Binary (Lower Bound) Search in SQL

We explore an implementation of Binary Search in declarative SQL using recursive CTEs

6 min readDec 24, 2022

Binary Search is a very popular (and machine efficient) technique to locate data in a sorted array. It is usually implemented in imperative programming languages such as C++, Java, Python, etc… Today we shall explore the implementation of Binary Search in declarative SQL syntax.

More specifically, we shall look at the implementation of the lower_bound() function in SQL. lower_bound(value) returns the location of the first element in the sorted input range before which value can be inserted to preserve the sorted-ness of the data.

Previous Article: Maximum Subarray Sum using SQL

An implementation in C++

This is how lower_bound may be implemented in C++ (for an integer array).

// Returns a pointer into the array (begin, end) such that the pointer
// points to the first position where target_value can be safely
// inserted while preserving the sortedness of the range (begin, end+1).
int* lower_bound(int *begin, int *end, int target_value) {
  while (begin != end) {
    int *m = begin + (end - begin) / 2;
    if (target_value <= *m) {
      // Go Left
      end = m;
    } else {
      // Go Right
      begin = m + 1;
    }
  }
  return begin;
}

Input Table Schema

The input table has 2 columns:

idx: The array element index (if using arrays in C++ this is what you would address elements in the array with).
value: The stored value.

The table is assumed to be sorted (in non-descending order) on the value field.

CREATE TABLE array_data(idx SERIAL PRIMARY KEY, value INTEGER NOT NULL);

-- Insert 1000 randomly generated values in non-decreasing sorted order
-- into the table array_data.
INSERT INTO array_data(idx, value)

WITH RECURSIVE ins_query(value, n) AS (
  SELECT FLOOR(RANDOM() * 5000) + 1 AS value, 1000 AS n
  
  UNION ALL
  
  SELECT FLOOR(RANDOM() * 5000) + 1, n - 1
  FROM ins_query
  WHERE n - 1 > 0
)

SELECT
  ROW_NUMBER() OVER (ORDER BY value ASC) AS idx,
  value
FROM ins_query
ORDER BY idx ASC;

We use a recursive CTE (common table expression) to generate the 1000 random values to add into the table in sorted order.

We’ll be seeing more uses of recursive CTEs to simulate looping in SQL below.

SELECT * FROM array_data LIMIT 10;

A sample of 10 rows from the input table array_data (Image by author)

First Solution: Simple SQL using ORDER BY and LIMIT

We can simply solve this problem fairly efficiently in SQL since we already have a PRIMARY KEY index on the idx column.

SELECT
  idx
FROM array_data
WHERE value >= 181
ORDER BY value ASC, idx ASC
LIMIT 1;

Result of the query from the first solution (Image by author)

Estimated Cost: The estimated cost for this query on a table of 1000 rows is 22.

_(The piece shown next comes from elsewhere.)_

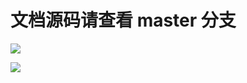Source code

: # 文档源码请查看 master 分支

[![](https://github.com/khs1994-website/github-docs.us-en/workflows/Sync/badge.svg)](https://github.com/khs1994-website/github-docs.us-en/tree/master)

[![](https://github.com/khs1994-website/github-docs.us-en/workflows/GitBook/badge.svg)](https://github.com/khs1994-website/github-docs.us-en/tree/master)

Get Dhruv Matani’s stories in your inbox

Join Medium for free to get updates from this writer.

Remember me for faster sign in

We expect the expected complexity of this solution to be O(log n), where “n” is the number of elements in our table array_data. This is because the default index type for PostgreSQL is B-Tree.

Second Solution: Explicit binary search-like execution

Since we’re trying to see how far we can go with SQL, we want to explicitly write our own search procedure.

Drawing inspiration from the C++ based solution above, this is what our SQL code looks like.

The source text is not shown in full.